In recent years, the Turkish generals have mostly exercised this power wisely. But there is no guarantee that will continue. A few years ago, if prosecutors are to be believed, a secret group with roots in the military plotted a coup.

In Egypt in particular, the legacy of military takeover is a story of frustrated efforts at democracy. Hosni Mubarak, the recently deposed president, was an air force general before he became vice president under Anwar Sadat, who was also a general. And Sadat followed Gamal Abdel Nasser, the original modern Arab dictator. Nasser was a colonel in the Egyptian army and came to power via a revolution led by young officers. In each case, any promises of democratic reforms were quickly forgotten.

Just Another Dictator

The problem goes beyond Egypt or Turkey. General Pervez Musharraf was met with optimism when he took over the messy, contentious Pakistani democracy in 1999 and promised reform and a fast return to free elections. Eight years later, he had become a garden-variety dictator. It took a fresh democracy movement to bring him down -- one spearheaded by lawyers after Musharraf fired the chief justice of the Supreme Court.

The bottom line is that the military as an institution is dangerous to a developing democracy. No matter how well-intentioned the generals may be when they take over, their institutional incentive is to maximize their own power at the expense of other branches of government. In some cases, the military as an institution may balance other institutions. But when that happens, it is usually by accident -- and some other institution would always do a better job.

Army as Stakeholder

How, then, do you stop the army from overthrowing the government? Most ancient writers thought the only answer was to have no standing army at all. Some of the framers of the U.S. Constitution shared this classical republican view. We have them to thank for the Second Amendment, which guarantees the people the right to form militias and bear arms, to counterbalance the danger of an army.

Today few countries are able to protect themselves without an army -- so other answers must be possible. The most prominent answer, heard often in the U.S., is that the military’s culture should be steeped in the principle of civilian control. Teaching both officers and enlisted personnel the values of democracy -- and the importance of following legal orders -- is meant to ensure that the military will not interfere in affairs of state.

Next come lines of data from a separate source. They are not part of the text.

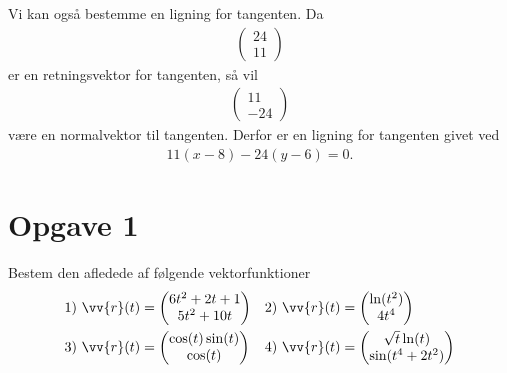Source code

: \begin{exa}
	Vi kan også bestemme en ligning for tangenten. Da 
	\begin{align*}
		\begin{pmatrix}
			24 \\
			11
		\end{pmatrix}
	\end{align*}
	er en retningsvektor for tangenten, så vil
	\begin{align*}
		\begin{pmatrix}
			11 \\
			-24
		\end{pmatrix}
	\end{align*}
	være en normalvektor til tangenten. Derfor er en ligning for tangenten givet ved
	\begin{align*}
		11(x-8) -24(y-6) = 0.
	\end{align*}
\end{exa}

\section*{Opgave 1}
Bestem den afledede af følgende vektorfunktioner
\begin{align*}
	&1) \ \vv{r}(t) = 
	\begin{pmatrix}
		6t^2+2t+1\\
		5t^2+10t
	\end{pmatrix}	
	  &&2) \ \vv{r}(t) = 
	\begin{pmatrix}
		\ln(t^2)\\
		4t^4
	\end{pmatrix}	   \\
	&3) \ \vv{r}(t) = 
	\begin{pmatrix}
		\cos(t) \sin(t)\\
		\cos(t)
	\end{pmatrix}	  &&4) \  \vv{r}(t) = 
	\begin{pmatrix}
		\sqrt{t}\ln(t)\\
		\sin(t^4+2t^2)
	\end{pmatrix}	  \\
\end{align*}

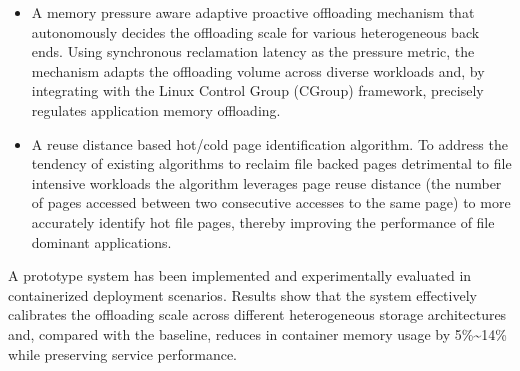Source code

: \begin{englishabstract}
\begin{itemize}
\item A memory pressure aware adaptive proactive offloading mechanism that \\autonomously decides the offloading scale for various heterogeneous back ends. Using synchronous reclamation latency as the pressure metric, the mechanism adapts the offloading volume across diverse workloads and, by integrating with the Linux Control Group (CGroup) framework, precisely regulates application memory offloading.
\item A reuse distance based hot/cold page identification algorithm. To address the tendency of existing algorithms to reclaim file backed pages detrimental to file intensive workloads the algorithm leverages page reuse distance (the number of pages accessed between two consecutive accesses to the same page) to more accurately identify hot file pages, thereby improving the performance of file dominant applications.
\end{itemize}

A prototype system has been implemented and experimentally evaluated in containerized deployment scenarios. Results show that the system effectively calibrates the offloading scale across different heterogeneous storage architectures and, compared with the baseline, reduces in container memory usage by 5\%\textasciitilde{}14\% while preserving service performance.



\end{englishabstract}


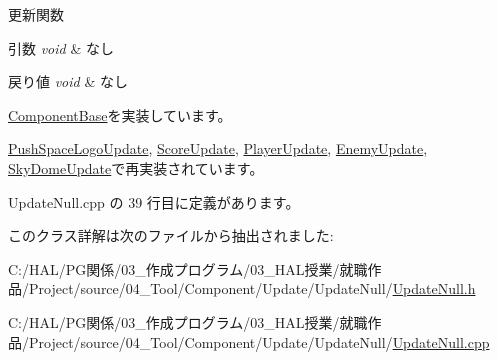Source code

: 更新関数 


\begin{DoxyParams}{引数}
{\em void} & なし \\
\hline
\end{DoxyParams}

\begin{DoxyRetVals}{戻り値}
{\em void} & なし \\
\hline
\end{DoxyRetVals}


\mbox{\hyperlink{class_component_base_a58e66d65bc8f3cd5ab67b4b2deab4fc2}{Component\+Base}}を実装しています。



\mbox{\hyperlink{class_push_space_logo_update_aa07fe6f6f4f072e1f81bc6708dd4727e}{Push\+Space\+Logo\+Update}}, \mbox{\hyperlink{class_score_update_aae2b398784079a651ed92eb4c634b1c9}{Score\+Update}}, \mbox{\hyperlink{class_player_update_af6e1b8ca60399f232e64d2acb4968c75}{Player\+Update}}, \mbox{\hyperlink{class_enemy_update_ae9662f3a2d064dc69c0d68293e60f051}{Enemy\+Update}}, \mbox{\hyperlink{class_sky_dome_update_ae163cb90e4de561fe1f7b2cb311be331}{Sky\+Dome\+Update}}で再実装されています。



 Update\+Null.\+cpp の 39 行目に定義があります。



このクラス詳解は次のファイルから抽出されました\+:\begin{DoxyCompactItemize}
\item 
C\+:/\+H\+A\+L/\+P\+G関係/03\+\_\+作成プログラム/03\+\_\+\+H\+A\+L授業/就職作品/\+Project/source/04\+\_\+\+Tool/\+Component/\+Update/\+Update\+Null/\mbox{\hyperlink{_update_null_8h}{Update\+Null.\+h}}\item 
C\+:/\+H\+A\+L/\+P\+G関係/03\+\_\+作成プログラム/03\+\_\+\+H\+A\+L授業/就職作品/\+Project/source/04\+\_\+\+Tool/\+Component/\+Update/\+Update\+Null/\mbox{\hyperlink{_update_null_8cpp}{Update\+Null.\+cpp}}\end{DoxyCompactItemize}
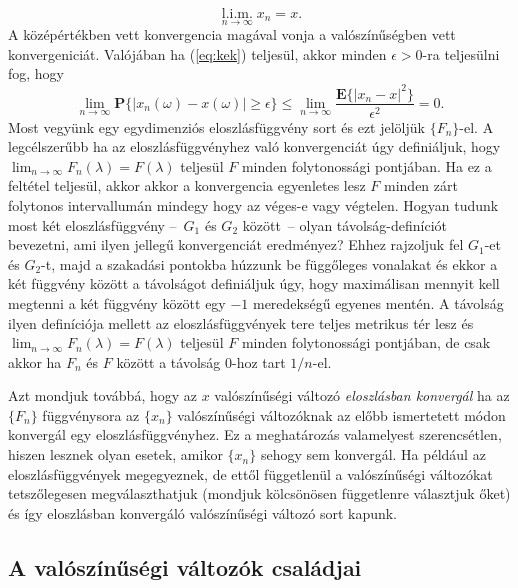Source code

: \documentclass{article}
\begin{document}
\begin{equation}
\underset{n \to \infty}{\operatorname{l.i.m.}} x_{n} = x.
	\label{eq:kek}
\end{equation}
A középértékben vett konvergencia magával vonja a valószínűségben vett konvergeniciát. Valójában ha (\ref{eq:kek}) teljesül, akkor minden $\epsilon > 0$-ra teljesülni fog, hogy 
\begin{equation}
	\lim_{n \to \infty} \mathrm{\textbf{P}}\{|x_{n}(\omega) - x(\omega) | \geq \epsilon \} \leq \lim_{n \to \infty} \frac{\mathrm{\textbf{E}}\{|x_n-x|^2\}}{\epsilon^2} = 0.
\label{eq:kek2}
\end{equation}
Most vegyünk egy egydimenziós eloszlásfüggvény sort és ezt jelöljük $\{F_n\}$-el. A legcélszerűbb ha az eloszlásfüggvényhez való konvergenciát úgy definiáljuk, hogy $\lim_{n \to \infty} F_{n}(\lambda) = F(\lambda)$ teljesül $F$ minden folytonossági pontjában. Ha ez a feltétel teljesül, akkor akkor a konvergencia egyenletes lesz $F$ minden zárt folytonos intervallumán mindegy hogy az véges-e vagy végtelen. Hogyan tudunk most két eloszlásfüggvény --~$G_1$ és $G_2$ között~-- olyan távolság-definíciót bevezetni, ami ilyen jellegű konvergenciát eredményez? Ehhez rajzoljuk fel $G_1$-et és $G_2$-t, majd a szakadási pontokba húzzunk be függőleges vonalakat és ekkor a két függvény között a távolságot definiáljuk úgy, hogy maximálisan mennyit kell megtenni a két függvény között egy $-1$ meredekségű egyenes mentén. A távolság ilyen definíciója mellett az eloszlásfüggvények tere teljes metrikus tér lesz és $\lim_{n \to \infty} F_{n}(\lambda) = F(\lambda)$ teljesül $F$ minden folytonossági pontjában, de csak akkor ha $F_n$ és $F$ között a távolság $0$-hoz tart $1/n$-el.

Azt mondjuk továbbá, hogy az $x$ valószínűségi változó \textit{eloszlásban konvergál} ha az $\{F_n\}$ függvénysora az $\{x_n\}$ valószínűségi változóknak az előbb ismertetett módon konvergál egy eloszlásfüggvényhez. Ez a meghatározás valamelyest szerencsétlen, hiszen lesznek olyan esetek, amikor $\{x_n\}$ sehogy sem konvergál. Ha például az eloszlásfüggvények megegyeznek, de ettől függetlenül a valószínűségi változókat tetszőlegesen megválaszthatjuk (mondjuk kölcsönösen függetlenre választjuk őket) és így eloszlásban konvergáló valószínűségi változó sort kapunk.

\subsection{A valószínűségi változók családjai}
\end{document}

Culture matters, and so does discipline. But a major reason no one in the U.S. fears a military coup is that the interests of the military would not be served by challenging the nation’s constitutional structure. Our other institutions of government, whatever their painfully obvious limitations, are credible and legitimate.

Imagine that the Joint Chiefs of Staff announced they would take over the government unless President Barack Obama and House Republicans agreed to raise the debt ceiling before the date of financial Armageddon. The generals would not be better off than they are today. The military, like the rest of the citizenry, has much more to gain by the peaceful functioning of the government than it would be likely to gain by attempting to replace the government with something else.

The trick, then, to getting the military to respect democracy is for its members to have a large stake in the success of democratic institutions. This is made harder when the military is competing with other institutions. In Egypt, for example, the army controls a nontrivial sector of the economy, which gives the generals little incentive to share power.

The Bush administration disbanded the Iraqi army in large part because it feared the army would overthrow any elected, democratic government. The decision was wrong because it weakened the state too much, leading to a full-on insurrection.

Egypt’s army should not be disbanded. But Egypt needs its military to be less powerful, not more. The protesters who have returned to Cairo’s streets in recent weeks understand this. Egypt’s allies, including the U.S., should realize it too.

(Noah Feldman, a law professor at Harvard, is a Bloomberg View columnist. The opinions expressed are his own.)